Lasting Legacy
For decades after her scrapping, the Mary Powell continued to loom large in the hearts, minds, and memories of Hudson River residents. In the 1930s, Americans were increasingly interested in their own history, and after the Second World War, more serious efforts to record local histories began. Retrospectives in local newspapers became common. Columns of “Ten and Twenty Years Ago,” proliferated. In the 1950s, even as historic buildings were being torn down right and left as part of Urban Renewal, interest in open-air museums and historical societies boomed, and by the Bicentennial, Americans were chronicling the lives of ordinary people.

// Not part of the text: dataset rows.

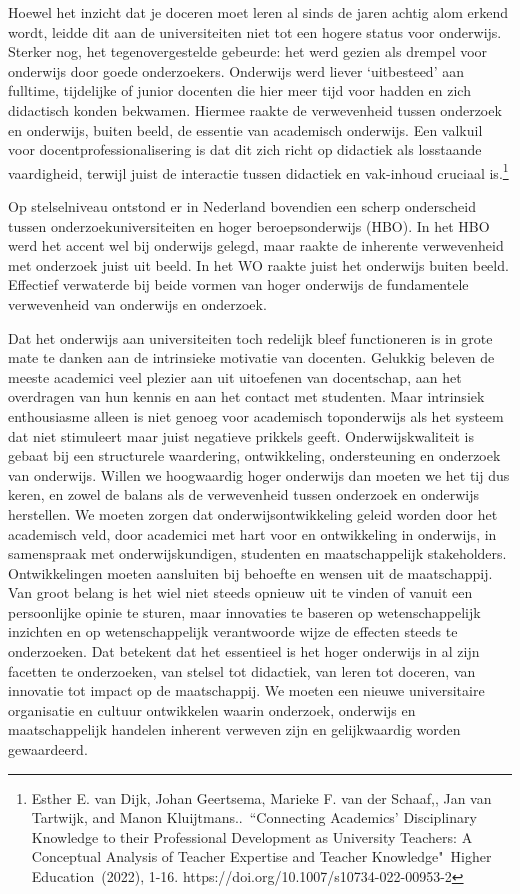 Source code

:\documentclass[empirical, authordate, ]{new-jote-article}
\begin{document}
	Hoewel het inzicht dat je doceren moet leren al sinds de jaren achtig alom erkend wordt, leidde dit aan de universiteiten niet tot een hogere status voor onderwijs. Sterker nog, het tegenovergestelde gebeurde: het werd gezien als drempel voor onderwijs door goede onderzoekers. Onderwijs werd liever ‘uitbesteed' aan fulltime, tijdelijke of junior docenten die hier meer tijd voor hadden en zich didactisch konden bekwamen. Hiermee raakte de verwevenheid tussen onderzoek en onderwijs, buiten beeld, de essentie van academisch onderwijs. Een valkuil voor docentprofessionalisering is dat dit zich richt op didactiek als losstaande vaardigheid, terwijl juist de interactie tussen didactiek en vak-inhoud cruciaal is.\footnote{Esther E. van Dijk, Johan Geertsema, Marieke F. van der Schaaf,, Jan van Tartwijk, and Manon Kluijtmans.. “Connecting Academics' Disciplinary Knowledge to their Professional Development as University Teachers: A Conceptual Analysis of Teacher Expertise and Teacher Knowledge" Higher Education (2022), 1-16. https://doi.org/10.1007/s10734-022-00953-2}



	 Op stelselniveau ontstond er in Nederland bovendien een scherp onderscheid tussen onderzoekuniversiteiten en hoger beroepsonderwijs (HBO). In het HBO werd het accent wel bij onderwijs gelegd, maar raakte de inherente verwevenheid met onderzoek juist uit beeld. In het WO raakte juist het onderwijs buiten beeld. Effectief verwaterde bij beide vormen van hoger onderwijs de fundamentele verwevenheid van onderwijs en onderzoek.



	Dat het onderwijs aan universiteiten toch redelijk bleef functioneren is in grote mate te danken aan de intrinsieke motivatie van docenten. Gelukkig beleven de meeste academici veel plezier aan uit uitoefenen van docentschap, aan het overdragen van hun kennis en aan het contact met studenten. Maar intrinsiek enthousiasme alleen is niet genoeg voor academisch toponderwijs als het systeem dat niet stimuleert maar juist negatieve prikkels geeft. Onderwijskwaliteit is gebaat bij een structurele waardering, ontwikkeling, ondersteuning en onderzoek van onderwijs. Willen we hoogwaardig hoger onderwijs dan moeten we het tij dus keren, en zowel de balans als de verwevenheid tussen onderzoek en onderwijs herstellen. We moeten zorgen dat onderwijsontwikkeling geleid worden door het academisch veld, door academici met hart voor en ontwikkeling in onderwijs, in samenspraak met onderwijskundigen, studenten en maatschappelijk stakeholders. Ontwikkelingen moeten aansluiten bij behoefte en wensen uit de maatschappij. Van groot belang is het wiel niet steeds opnieuw uit te vinden of vanuit een persoonlijke opinie te sturen, maar innovaties te baseren op wetenschappelijk inzichten en op wetenschappelijk verantwoorde wijze de effecten steeds te onderzoeken. Dat betekent dat het essentieel is het hoger onderwijs in al zijn facetten te onderzoeken, van stelsel tot didactiek, van leren tot doceren, van innovatie tot impact op de maatschappij. We moeten een nieuwe universitaire organisatie en cultuur ontwikkelen waarin onderzoek, onderwijs en maatschappelijk handelen inherent verweven zijn en gelijkwaardig worden gewaardeerd.
\end{document}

Steamboat historians like George Murdock, Jr. (1930s), Forrest “Fluffy” Van Loon Ryder (1960s), and Captain William O. Benson (1970s) shared steamboat histories and reminiscences in local newspapers up and down the Hudson River Valley. Though their subjects were diverse, the Mary Powell still reigned as Queen. In 1972, steamboat historian and former Hudson River Day Line employee Donald C. Ringwald published the book The Mary Powell, which remains to this day one of the best resources on the subject.

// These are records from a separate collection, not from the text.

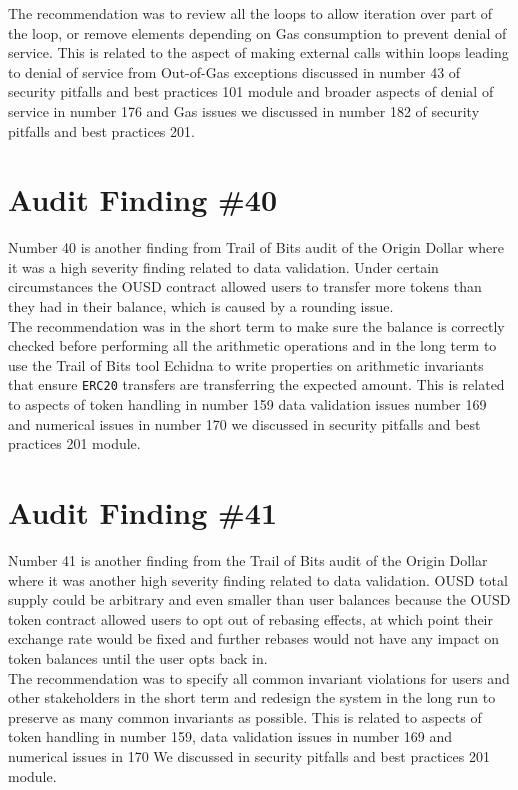 The recommendation was to review all the loops to allow iteration over part of the loop, or remove elements depending on Gas consumption to prevent denial of service. This is related to the aspect of making external calls within loops leading to denial of service from Out-of-Gas exceptions discussed in number 43 of security pitfalls and best practices 101 module and broader aspects of denial of service in number 176 and Gas issues we discussed in number 182 of security pitfalls and best practices 201.

\section{Audit Finding \#40}

Number 40 is another finding from Trail of Bits audit of the Origin Dollar where it was a high severity finding related to data validation. Under certain circumstances the OUSD contract allowed users to transfer more tokens than they had in their balance, which is caused by a rounding issue.\\

The recommendation was in the short term to make sure the balance is correctly checked before performing all the arithmetic operations and in the long term to use the Trail of Bits tool Echidna to write properties on arithmetic invariants that ensure \verb|ERC20| transfers are transferring the expected amount. This is related to aspects of token handling in number 159 data validation issues number 169 and numerical issues in number 170 we discussed in security pitfalls and best practices 201 module.

\section{Audit Finding \#41}

Number 41 is another finding from the Trail of Bits audit of the Origin Dollar where it was another high severity finding related to data validation. OUSD total supply could be arbitrary and even smaller than user balances because the OUSD token contract allowed users to opt out of rebasing effects, at which point their exchange rate would be fixed and further rebases would not have any impact on token balances until the user opts back in.\\

The recommendation was to specify all common invariant violations for users and other stakeholders in the short term and redesign the system in the long run to preserve as many common invariants as possible. This is related to aspects of token handling in number 159, data validation issues in number 169 and numerical issues in 170 We discussed in security pitfalls and best practices 201 module.

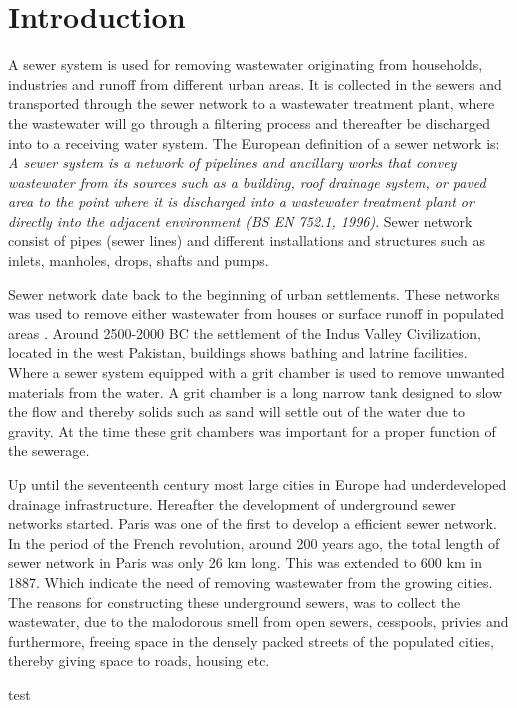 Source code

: \chapter{Introduction}
\label{ch:introduction}
A sewer system is used for removing wastewater originating from households, industries and runoff from different urban areas. It is collected in the sewers and transported through the sewer network to a wastewater treatment plant, where the wastewater will go through a filtering process and thereafter be discharged into to a receiving water system. The European definition of a sewer network is: \textit{A sewer system is a network of pipelines and ancillary works that convey wastewater from its sources such as a building, roof drainage system, or paved area to the point where it is discharged into a wastewater treatment plant or directly into the adjacent environment (BS EN 752.1, 1996)}. Sewer network consist of pipes (sewer lines) and different installations and structures such as inlets, manholes, drops, shafts and pumps.

Sewer network date back to the beginning of urban settlements. These networks was used to remove either wastewater from houses or surface runoff in populated areas . Around 2500-2000 BC the settlement of the Indus Valley Civilization, located in the west Pakistan, buildings shows bathing and latrine facilities. Where a sewer system equipped with a grit chamber is used to remove unwanted materials from the water. A grit chamber is a long narrow tank designed to slow the flow and thereby solids such as sand will settle out of the water due to gravity. At the time these grit chambers was important for a proper function of the sewerage.

Up until the seventeenth century most large cities in Europe had underdeveloped drainage infrastructure. Hereafter the development of underground sewer networks started. Paris was one of the first to develop a efficient sewer network. In the period of the French revolution, around 200 years ago, the total length of sewer network in Paris was only 26 km long. This was extended to 600 km in 1887. Which indicate the need of removing wastewater from the growing cities. The reasons for constructing these underground sewers, was to collect the wastewater, due to the malodorous smell from open sewers, cesspools, privies and furthermore, freeing space in the densely packed streets of the populated cities, thereby giving space to roads, housing etc.

test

Even today, Hudson Valley residents who were born long after she was scrapped, speak fondly of the river queen they never met. Photographs of the Mary Powell and other Hudson River steamboats decorate bank lobbies and restaurant walls and shopping malls.

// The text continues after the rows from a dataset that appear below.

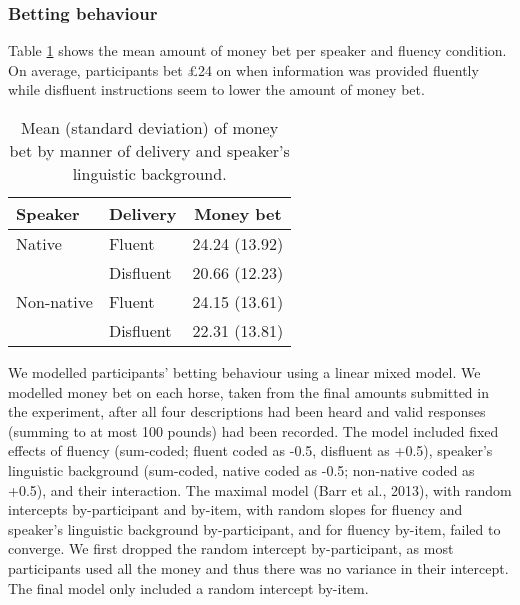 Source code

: \documentclass[
  man,floatsintext]{apa7}
\begin{document}
\hypertarget{betting-behaviour}{%
\subsubsection{Betting behaviour}\label{betting-behaviour}}

Table \ref{tab:tab-dist-money} shows the mean amount of money bet per speaker and fluency condition. On average, participants bet £24 on when information was provided fluently while disfluent instructions seem to lower the amount of money bet.

\begin{table}[tbp]

\begin{center}
\begin{threeparttable}

\caption{\label{tab:tab-dist-money}Mean (standard deviation) of money bet by manner of delivery and speaker’s linguistic
background.}

\begin{tabular}{lll}
\toprule
Speaker & \multicolumn{1}{c}{Delivery} & \multicolumn{1}{c}{Money bet}\\
\midrule
Native & Fluent & 24.24 (13.92)\\
 & Disfluent & 20.66 (12.23)\\
Non-native & Fluent & 24.15 (13.61)\\
 & Disfluent & 22.31 (13.81)\\
\bottomrule
\end{tabular}

\end{threeparttable}
\end{center}

\end{table}

We modelled participants' betting behaviour using a linear mixed model. We modelled money bet on each horse, taken from the final amounts submitted in the experiment, after all four descriptions had been heard and valid responses (summing to at most 100 pounds) had been recorded. The model included fixed effects of fluency (sum-coded; fluent coded as -0.5, disfluent as +0.5), speaker's linguistic background (sum-coded, native coded as -0.5; non-native coded as +0.5), and their interaction. The maximal model (Barr et al., 2013), with random intercepts by-participant and by-item, with random slopes for fluency and speaker's linguistic background by-participant, and for fluency by-item, failed to converge. We first dropped the random intercept by-participant, as most participants used all the money and thus there was no variance in their intercept. The final model only included a random intercept by-item.
\end{document}
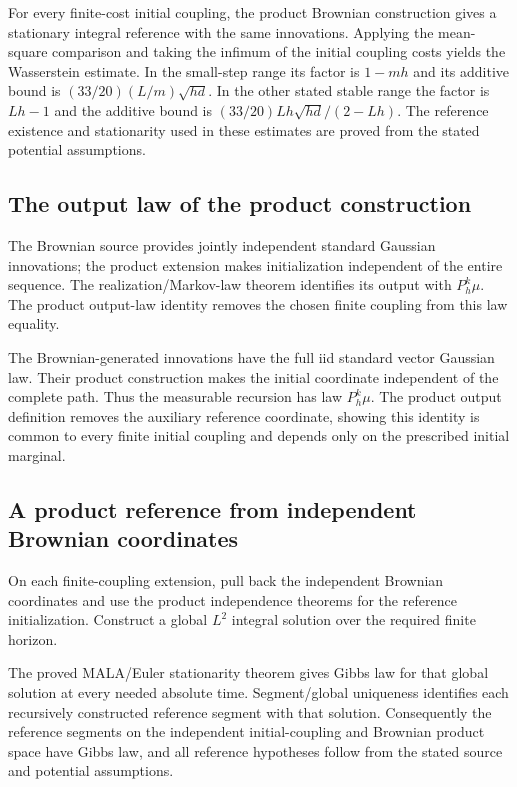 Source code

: \documentclass[11pt,a4paper]{article}
\begin{document}
For every finite-cost initial coupling, the product Brownian construction gives a stationary integral reference with the same innovations. Applying the mean-square comparison and taking the infimum of the initial coupling costs yields the Wasserstein estimate. In the small-step range its factor is \(1-mh\) and its additive bound is \((33/20)(L/m)\sqrt{hd}\). In the other stated stable range the factor is \(Lh-1\) and the additive bound is \((33/20)Lh\sqrt{hd}/(2-Lh)\). The reference existence and stationarity used in these estimates are proved from the stated potential assumptions.


\subsection{\texorpdfstring{The output law of the product construction}{The output law of the product construction}}


The Brownian source provides jointly independent standard Gaussian innovations; the product extension makes initialization independent of the entire sequence. The realization/\allowbreak{}Markov-law theorem identifies its output with \(P_h^k\mu\). The product output-law identity removes the chosen finite coupling from this law equality.



The Brownian-generated innovations have the full iid standard vector Gaussian law. Their product construction makes the initial coordinate independent of the complete path. Thus the measurable recursion has law \(P_h^k\mu\). The product output definition removes the auxiliary reference coordinate, showing this identity is common to every finite initial coupling and depends only on the prescribed initial marginal.


\subsection{\texorpdfstring{A product reference from independent Brownian coordinates}{A product reference from independent Brownian coordinates}}


On each finite-coupling extension, pull back the independent Brownian coordinates and use the product independence theorems for the reference initialization. Construct a global \(L^2\) integral solution over the required finite horizon.



The proved MALA/\allowbreak{}Euler stationarity theorem gives Gibbs law for that global solution at every needed absolute time. Segment/\allowbreak{}global uniqueness identifies each recursively constructed reference segment with that solution. Consequently the reference segments on the independent initial-coupling and Brownian product space have Gibbs law, and all reference hypotheses follow from the stated source and potential assumptions.
\end{document}
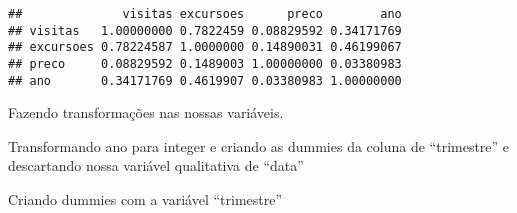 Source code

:\documentclass[
]{article}
\newenvironment{Shaded}{\begin{snugshade}}{\end{snugshade}}
\newcommand{\CommentTok}[1]{\textcolor[rgb]{0.56,0.35,0.01}{\textit{#1}}}
\newcommand{\ConstantTok}[1]{\textcolor[rgb]{0.00,0.00,0.00}{#1}}
\newcommand{\DecValTok}[1]{\textcolor[rgb]{0.00,0.00,0.81}{#1}}
\newcommand{\FunctionTok}[1]{\textcolor[rgb]{0.00,0.00,0.00}{#1}}
\newcommand{\NormalTok}[1]{#1}
\newcommand{\OtherTok}[1]{\textcolor[rgb]{0.56,0.35,0.01}{#1}}
\newcommand{\SpecialCharTok}[1]{\textcolor[rgb]{0.00,0.00,0.00}{#1}}
\begin{document}
\begin{verbatim}
##              visitas excursoes      preco        ano
## visitas   1.00000000 0.7822459 0.08829592 0.34171769
## excursoes 0.78224587 1.0000000 0.14890031 0.46199067
## preco     0.08829592 0.1489003 1.00000000 0.03380983
## ano       0.34171769 0.4619907 0.03380983 1.00000000
\end{verbatim}

Fazendo transformações nas nossas variáveis.

Transformando ano para integer e criando as dummies da coluna de
``trimestre'' e descartando nossa variável qualitativa de ``data''

\begin{Shaded}
\end{Shaded}

Criando dummies com a variável ``trimestre''

\begin{Shaded}
\end{Shaded}
\end{document}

So what is this power that the Mary Powell continues to hold, even into the 21st century? Perhaps she simply represents the best of a mode of transportation we will likely never see again — the multi-story sidewheel steamboat. Like trains and trolleys and old automobiles, the romance and beauty of the past seems enticing when compared to the breakneck pace of modern life. Long car rides and cramped airplanes at times seem a poor trade for speed, when we could have had room to stretch and walk and eat and enjoy beautiful Hudson River scenery instead. Perhaps someday, passenger boat traffic will return to the Hudson River. Until then, we can only think fondly of vessels like the Mary Powell, who marked time on the river of change.